- _Work instruction_
Transcribe exactly the line that contains "Le code suivant" and every line after it to the end of the entries, and nothing more.

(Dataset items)

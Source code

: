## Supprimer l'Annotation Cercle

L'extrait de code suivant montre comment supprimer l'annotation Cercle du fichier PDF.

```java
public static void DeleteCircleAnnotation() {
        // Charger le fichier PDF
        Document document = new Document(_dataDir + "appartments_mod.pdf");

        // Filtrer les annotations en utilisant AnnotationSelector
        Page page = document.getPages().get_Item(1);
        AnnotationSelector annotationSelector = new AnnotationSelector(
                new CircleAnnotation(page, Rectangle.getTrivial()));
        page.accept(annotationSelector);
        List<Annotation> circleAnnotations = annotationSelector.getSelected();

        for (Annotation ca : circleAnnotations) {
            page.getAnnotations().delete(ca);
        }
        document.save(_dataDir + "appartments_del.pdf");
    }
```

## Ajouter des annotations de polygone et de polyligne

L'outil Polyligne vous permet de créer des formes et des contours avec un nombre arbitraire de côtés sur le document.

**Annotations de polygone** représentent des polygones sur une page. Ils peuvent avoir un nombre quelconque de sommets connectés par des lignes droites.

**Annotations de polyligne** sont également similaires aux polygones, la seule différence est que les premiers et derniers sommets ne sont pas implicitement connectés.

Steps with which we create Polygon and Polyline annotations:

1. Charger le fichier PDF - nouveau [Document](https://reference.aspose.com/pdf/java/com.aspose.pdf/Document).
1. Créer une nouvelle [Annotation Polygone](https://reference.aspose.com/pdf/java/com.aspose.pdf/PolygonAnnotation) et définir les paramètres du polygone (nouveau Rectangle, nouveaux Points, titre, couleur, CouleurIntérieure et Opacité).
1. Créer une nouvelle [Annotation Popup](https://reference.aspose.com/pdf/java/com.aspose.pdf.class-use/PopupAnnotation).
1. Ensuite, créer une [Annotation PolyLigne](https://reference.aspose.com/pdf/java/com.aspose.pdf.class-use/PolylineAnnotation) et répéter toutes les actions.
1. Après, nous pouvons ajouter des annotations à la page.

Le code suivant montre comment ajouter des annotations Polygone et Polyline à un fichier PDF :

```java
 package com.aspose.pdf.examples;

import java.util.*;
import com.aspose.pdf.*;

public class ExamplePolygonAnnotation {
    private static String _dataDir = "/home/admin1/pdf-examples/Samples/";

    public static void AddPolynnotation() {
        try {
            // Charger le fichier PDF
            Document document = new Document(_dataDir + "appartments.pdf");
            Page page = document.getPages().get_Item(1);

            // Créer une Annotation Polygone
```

- _Result for this exercise_
Le code suivant montre comment ajouter des annotations Polygone et Polyline à un fichier PDF :

```java
 package com.aspose.pdf.examples;

import java.util.*;
import com.aspose.pdf.*;

public class ExamplePolygonAnnotation {
    private static String _dataDir = "/home/admin1/pdf-examples/Samples/";

    public static void AddPolynnotation() {
        try {
            // Charger le fichier PDF
            Document document = new Document(_dataDir + "appartments.pdf");
            Page page = document.getPages().get_Item(1);

            // Créer une Annotation Polygone
```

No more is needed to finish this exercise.